Streaming vs Sync Endpoints

The frontend uses the sync endpoint with client-side typewriter animation. This was chosen over SSE streaming due to a Pydantic AI limitation:

Endpoint Tool Execution UX Use Case
/chat (SSE) Unreliable - tools after text may not execute Real-time text Not recommended
/chat/sync 100% reliable - all tools execute Typewriter animation Production use

Why sync is preferred:

  1. State persistence reliability: Streaming has a Pydantic AI limitation where tools called after text is emitted may not execute. This means update_pc() calls for HP, location, or inventory changes can be silently dropped.

  2. Typewriter provides similar UX: The frontend animates the sync response character-by-character at ~180 chars/sec, providing a similar "streaming" feel while guaranteeing all tool calls complete.

  3. Simpler error handling: Sync responses are atomic - either the full response succeeds or fails. No partial state from interrupted streams.

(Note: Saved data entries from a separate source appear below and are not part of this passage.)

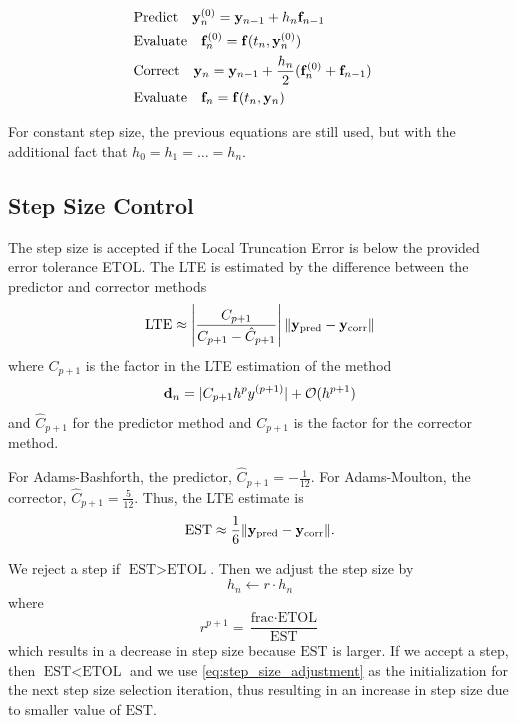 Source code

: \documentclass[12pt]{article}
\begin{document}
\begin{align}
	&\text{Predict} \quad \vb{y}_n^{(0)}=\vb{y}_{n-1}+h_n\vb{f}_{n-1}& \nonumber\\
	&\text{Evaluate}\quad \vb{f}_n^{(0)} = \vb{f}(t_n,\vb{y}_n^{(0)}) & \nonumber\\
	&\text{Correct}\quad \vb{y}_n=\vb{y}_{n-1}+\frac{h_n}{2}(\vb{f}_{n}^{(0)}+\vb{f}_{n-1}) & \label{eq:PECE_1o}\\
	&\text{Evaluate}\quad \vb{f}_n=\vb{f}(t_n,\vb{y}_n)& 
	\nonumber
\end{align}

For constant step size, the previous equations are still used, but with the additional fact that $h_0=h_1=\dots=h_n$.

\subsection*{Step Size Control}

The step size is accepted if the Local Truncation Error is below the provided error tolerance ETOL.
The LTE is estimated by the difference between the predictor and corrector methods
\begin{equation}
	\text{LTE}\approx\left|\frac{C_{p+1}}{C_{p+1}-\hat{C}_{p+1}}\right|\lVert \vb{y}_{\text{pred}}-\vb{y}_{\text{corr}} \rVert
	\label{eq:lte}
\end{equation}
where $C_{p+1}$ is the factor in the LTE estimation of the method
\begin{equation}
	\vb{d}_n=|C_{p+1}h^py^{(p+1)}|+\mathcal{O}(h^{p+1})
\end{equation}
and $\hat{C}_{p+1}$ for the predictor method and $C_{p+1}$ is the factor for the corrector method.

For Adams-Bashforth, the predictor, $\hat{C}_{p+1}=-\frac{1}{12}$.
For Adams-Moulton, the corrector, $\hat{C}_{p+1}=\frac{5}{12}$.
Thus, the LTE estimate is
\begin{equation}
	\text{EST}\approx\frac{1}{6}\lVert \vb{y}_{\text{pred}}-\vb{y}_{\text{corr}} \rVert.
	\label{eq:lte}
\end{equation}

We reject a step if $\text{EST}>\text{ETOL}$.
Then we adjust the step size by
\begin{equation}
	h_n\leftarrow r\cdot h_n
\end{equation}
where
\begin{equation}
	r^{p+1}=\frac{\text{frac}\cdot\text{ETOL}}{\text{EST}}
	\label{eq:step_size_adjustment}
\end{equation}
which results in a decrease in step size because $\text{EST}$ is larger.
If we accept a step, then $\text{EST}<\text{ETOL}$ and we use \eqref{eq:step_size_adjustment} as the initialization for the next step size selection iteration, thus resulting in an increase in step size due to smaller value of $\text{EST}$.
\end{document}
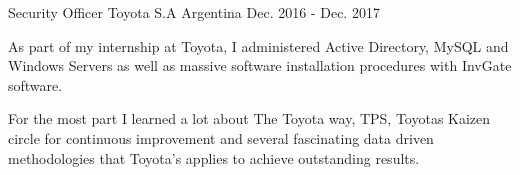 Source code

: \begin{cventries}
	\cventry
	{Security Officer} %
	{Toyota S.A} %
	{Argentina} %
	{Dec. 2016 - Dec. 2017} %
	{
		\begin{cvitems} %
			\item {As part of my internship at Toyota, I administered Active Directory, MySQL and Windows Servers as well as massive software installation procedures with InvGate software.}
			\item {For the most part I learned a lot about The Toyota way, TPS, Toyotas Kaizen circle for continuous improvement and several fascinating data driven methodologies that Toyota's applies to achieve outstanding results.}
		\end{cvitems}
	}
\end{cventries}
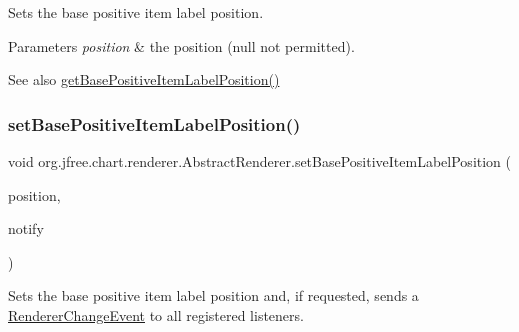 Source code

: Sets the base positive item label position.


\begin{DoxyParams}{Parameters}
{\em position} & the position ({\ttfamily null} not permitted).\\
\hline
\end{DoxyParams}
\begin{DoxySeeAlso}{See also}
\mbox{\hyperlink{classorg_1_1jfree_1_1chart_1_1renderer_1_1_abstract_renderer_ab6f209ffdfae7e859ba7c047f3160630}{get\+Base\+Positive\+Item\+Label\+Position()}} 
\end{DoxySeeAlso}
\mbox{\label{classorg_1_1jfree_1_1chart_1_1renderer_1_1_abstract_renderer_a3a6a1583114dd9d464459509d0fde01b}} 
\subsubsection{\texorpdfstring{set\+Base\+Positive\+Item\+Label\+Position()}{setBasePositiveItemLabelPosition()}\hspace{0.1cm}{\footnotesize\ttfamily [2/2]}}
{\footnotesize\ttfamily void org.\+jfree.\+chart.\+renderer.\+Abstract\+Renderer.\+set\+Base\+Positive\+Item\+Label\+Position (\begin{DoxyParamCaption}\item[{\mbox{\hyperlink{classorg_1_1jfree_1_1chart_1_1labels_1_1_item_label_position}{Item\+Label\+Position}}}]{position,  }\item[{boolean}]{notify }\end{DoxyParamCaption})}

Sets the base positive item label position and, if requested, sends a \mbox{\hyperlink{}{Renderer\+Change\+Event}} to all registered listeners.



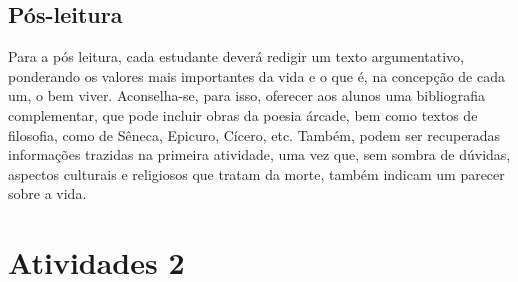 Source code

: \documentclass[12pt]{extarticle}
\begin{document}
\subsection{Pós-leitura}



Para a pós leitura, cada estudante deverá redigir um texto
argumentativo, ponderando os valores mais importantes da vida e o que é,
na concepção de cada um, o bem viver. Aconselha-se, para isso, oferecer
aos alunos uma bibliografia complementar, que pode incluir obras da
poesia árcade, bem como textos de filosofia, como de Sêneca, Epicuro,
Cícero, etc. Também, podem ser recuperadas informações trazidas na
primeira atividade, uma vez que, sem sombra de dúvidas, aspectos
culturais e religiosos que tratam da morte, também indicam um parecer
sobre a vida.

\section{Atividades 2}

\end{document}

Implementation (rpg-web/src/components/rpg/runtime-provider.tsx):

// Fetch complete response from sync endpoint
const response = await fetch(`/api/campaigns/${campaignId}/chat/sync`, {...});
const { response: text, session_id } = await response.json();

// Animate with typewriter effect (~60fps, 3 chars per frame)
animateTypewriter(text, messageId, () => setIsRunning(false));

Campaign Management

  • GET /campaigns - List campaigns
  • POST /campaigns - Create campaign from seed

Entity Operations

  • GET /campaigns/{id}/entities/{type} - List entities
  • GET /campaigns/{id}/entities/{type}/{id} - Get entity
  • POST /campaigns/{id}/entities/{type} - Create entity

PC Management

  • GET /campaigns/{id}/pc - Get PC state
  • PATCH /campaigns/{id}/pc - Update PC state

Dice

  • POST /campaigns/{id}/dice/roll - Roll dice

Configuration

Environment variables: - RPG_CAMPAIGNS_PATH - Path to campaign vault mount - LLM_PROVIDER - "openrouter" or "openai" - OPENROUTER_API_KEY - API key for OpenRouter - OPENROUTER_MODEL - Model ID (default: deepseek/deepseek-chat) - POSTGRES_* - Supabase connection details

Deprecated Features

Macro Tools

The macro tools (introduce_npc_bundle, quick_npc, apply_batch) were created to work around AnythingLLM's one-tool-per-turn limitation. With Pydantic AI supporting multiple tool calls natively, these are deprecated.

The routes remain for backwards compatibility but should not be used for new development.